How much sleep people need and whether they would rather rise early or late are decided by genes, age and how much light they get. There is even a physiological explanation for why teens are notorious for sleeping late. During puberty, melatonin, the hormone that regulates the sleep cycle, is released in the body later in the evening – around 9 or 10 p.m. This makes it difficult for teenagers to nod off early, and nearly impossible, given family and school schedules, for them to get the optimal nine to 10 hours that health guidelines suggest they need.

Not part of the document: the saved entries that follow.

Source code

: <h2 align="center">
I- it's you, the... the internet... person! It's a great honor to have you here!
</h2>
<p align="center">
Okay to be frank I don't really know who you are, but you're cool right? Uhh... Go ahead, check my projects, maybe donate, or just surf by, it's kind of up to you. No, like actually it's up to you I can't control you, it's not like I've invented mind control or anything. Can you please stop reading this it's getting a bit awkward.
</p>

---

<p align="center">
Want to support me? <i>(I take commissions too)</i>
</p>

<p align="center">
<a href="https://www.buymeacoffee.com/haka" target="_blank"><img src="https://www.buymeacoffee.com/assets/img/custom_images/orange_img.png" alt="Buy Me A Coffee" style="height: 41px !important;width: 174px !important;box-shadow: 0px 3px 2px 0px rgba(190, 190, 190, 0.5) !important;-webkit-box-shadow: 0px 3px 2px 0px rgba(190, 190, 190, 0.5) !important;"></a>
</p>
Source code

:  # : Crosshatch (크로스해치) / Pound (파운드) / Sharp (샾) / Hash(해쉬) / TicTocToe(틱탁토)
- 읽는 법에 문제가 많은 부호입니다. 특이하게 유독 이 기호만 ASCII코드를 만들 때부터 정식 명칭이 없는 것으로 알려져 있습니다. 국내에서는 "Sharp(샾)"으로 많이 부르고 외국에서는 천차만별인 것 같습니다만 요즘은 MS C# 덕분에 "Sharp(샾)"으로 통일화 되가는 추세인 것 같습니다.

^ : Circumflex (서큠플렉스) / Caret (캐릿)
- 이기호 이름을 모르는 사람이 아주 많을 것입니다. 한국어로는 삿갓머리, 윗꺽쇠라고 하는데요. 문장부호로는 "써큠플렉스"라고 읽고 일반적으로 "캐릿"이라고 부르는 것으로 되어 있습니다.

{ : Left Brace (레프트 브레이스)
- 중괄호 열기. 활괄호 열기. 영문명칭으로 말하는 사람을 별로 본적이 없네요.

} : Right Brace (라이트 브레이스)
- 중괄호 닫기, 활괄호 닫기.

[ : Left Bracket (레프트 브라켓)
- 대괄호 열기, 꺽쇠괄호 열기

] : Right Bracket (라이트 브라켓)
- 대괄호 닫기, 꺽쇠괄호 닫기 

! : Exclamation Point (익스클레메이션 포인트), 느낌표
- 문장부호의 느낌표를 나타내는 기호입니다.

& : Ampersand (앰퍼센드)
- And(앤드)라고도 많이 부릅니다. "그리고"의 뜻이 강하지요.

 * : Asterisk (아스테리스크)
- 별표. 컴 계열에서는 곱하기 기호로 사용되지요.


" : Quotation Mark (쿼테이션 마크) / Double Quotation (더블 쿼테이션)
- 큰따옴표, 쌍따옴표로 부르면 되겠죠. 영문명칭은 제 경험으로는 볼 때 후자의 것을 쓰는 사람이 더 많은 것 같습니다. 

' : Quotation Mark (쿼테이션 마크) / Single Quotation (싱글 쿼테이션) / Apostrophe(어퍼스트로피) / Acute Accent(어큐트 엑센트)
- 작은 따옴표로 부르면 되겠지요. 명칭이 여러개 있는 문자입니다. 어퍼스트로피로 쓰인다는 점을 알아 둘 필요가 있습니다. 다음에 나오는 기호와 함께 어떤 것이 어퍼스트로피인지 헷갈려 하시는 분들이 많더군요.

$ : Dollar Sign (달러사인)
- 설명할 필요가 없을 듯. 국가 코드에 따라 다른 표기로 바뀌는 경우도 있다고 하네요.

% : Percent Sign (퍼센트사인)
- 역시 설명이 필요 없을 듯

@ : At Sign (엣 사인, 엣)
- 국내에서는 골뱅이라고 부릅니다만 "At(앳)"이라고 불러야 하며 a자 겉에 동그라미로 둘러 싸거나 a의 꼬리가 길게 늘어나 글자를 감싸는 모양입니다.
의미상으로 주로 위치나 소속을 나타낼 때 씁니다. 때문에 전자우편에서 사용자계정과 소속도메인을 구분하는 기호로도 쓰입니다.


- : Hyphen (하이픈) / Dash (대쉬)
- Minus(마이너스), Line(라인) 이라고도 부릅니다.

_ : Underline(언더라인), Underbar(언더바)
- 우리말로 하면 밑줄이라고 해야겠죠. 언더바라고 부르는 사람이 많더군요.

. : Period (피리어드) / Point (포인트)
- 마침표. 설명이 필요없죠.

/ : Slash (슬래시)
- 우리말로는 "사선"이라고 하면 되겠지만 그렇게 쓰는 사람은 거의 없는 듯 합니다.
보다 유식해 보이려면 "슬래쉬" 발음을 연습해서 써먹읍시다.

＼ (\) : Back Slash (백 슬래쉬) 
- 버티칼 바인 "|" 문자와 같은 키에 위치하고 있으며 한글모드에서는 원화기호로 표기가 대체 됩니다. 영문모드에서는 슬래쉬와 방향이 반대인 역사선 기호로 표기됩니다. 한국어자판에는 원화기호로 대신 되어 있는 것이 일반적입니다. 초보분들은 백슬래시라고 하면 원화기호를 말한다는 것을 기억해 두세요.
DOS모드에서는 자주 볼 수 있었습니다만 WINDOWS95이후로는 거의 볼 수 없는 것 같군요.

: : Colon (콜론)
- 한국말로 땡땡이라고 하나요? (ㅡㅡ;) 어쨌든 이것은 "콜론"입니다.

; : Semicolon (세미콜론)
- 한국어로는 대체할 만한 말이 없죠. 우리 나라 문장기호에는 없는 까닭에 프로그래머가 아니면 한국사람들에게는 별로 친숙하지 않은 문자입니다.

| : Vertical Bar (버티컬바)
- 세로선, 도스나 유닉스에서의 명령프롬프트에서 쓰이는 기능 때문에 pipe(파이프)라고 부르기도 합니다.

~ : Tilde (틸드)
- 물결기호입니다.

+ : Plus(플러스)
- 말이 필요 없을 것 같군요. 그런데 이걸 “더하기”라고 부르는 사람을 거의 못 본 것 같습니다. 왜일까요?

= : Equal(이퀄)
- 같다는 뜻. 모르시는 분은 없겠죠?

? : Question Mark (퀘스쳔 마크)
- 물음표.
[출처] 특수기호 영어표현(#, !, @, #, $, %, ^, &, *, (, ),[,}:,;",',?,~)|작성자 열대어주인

What's more, Dr. Roenneberg suggests, our body clocks are out of sync with modern life. "They evolved thinking we would be outside in broad daylight during the day and inside in pitch darkness during the night. We are not living that way any more." As a result, we get by on less sleep than we need, and spend every night trying to catch up.

Brain experiments and behavioural studies show that this is an unhealthy habit, for memory, cognition and mood at every age. Sleep, in such short supply for today's adolescents, may be especially important for development during puberty.

And the quality of sleep is a key factor: A Harvard University study released in September found the hormone that triggers ovulation in girls and testosterone production in boys was most actively released by the brain during deep sleep. In a recent experiment at Brock University in St. Catharines, Ont., sleep-deprived students were found to have suppressed levels of testosterone, and, compared with a control group, were less motivated to challenge a cheater in a card game.

"You are effectively blunted to do anything inspirational or active, you don't really care about anything," says psychology professor Kimberly Cote, who led the study. In another experiment, Brock researchers found that sleepy subjects took significantly longer to notice errors in a computer test than a well-rested control group.

Neuroimaging experiments are also unravelling the stages of sleep – to unlock the role it plays in consolidating memory and controlling behaviour.

At the University of Montreal, researcher Stuart Fogel is conducting studies in which subjects sleep in a magnetic-resonance imaging (MRI) machine after learning a new memory task to see what parts of the brain are active as they rest. (In another experiment, he found that young adults who napped after learning a task performed it better after waking than those who stayed awake.)

Research elsewhere is exploring how sleep is different for people with mental disorders such as schizophrenia. Several papers published last year used MRI scans to show that, when people were short on sleep, the higher-thinking region of the brain that dictates food choices was impaired, leading them to crave sweeter and saltier tastes. Research is also revealing the potential long-term implications of poor sleep – another recent study found a link between sleep and insulin resistance in teenagers, which could affect the risk of diabetes later in life.

And yet a little more sleep goes a long way. In one of Reut Gruber's recent studies, giving just 27 minutes more sleep to children who are 7 to 11 shows improvements in their emotional behaviour in school, and a significant drop in reported sleepiness. (Dr. Gruber reports similar findings with children with attention-deficit disorders.)

As for Kush Thaker, he has accepted his sleepy adolescence – dozing off in morning classes, catnapping (along with many of his peers) during study period and resorting to the occasional Red Bull, although lately, he is more likely to try water – "drinking, splashing, whatever works."

Mathew Pilon, 17, a Grade 12 student in Port Colborne, Ont., quips that, unless "the Earth's rotation slows drastically somehow, … I'm stuck with drowsy morning and sleepless nights."

The problem is that those drowsy mornings and sleepless nights add up to a lifetime of sleep deficits.

And even if science is still struggling to assess whether the end result will be good or bad, "the impact of poor sleep on society is rather under-appreciated," a tactful Stuart Fogel says.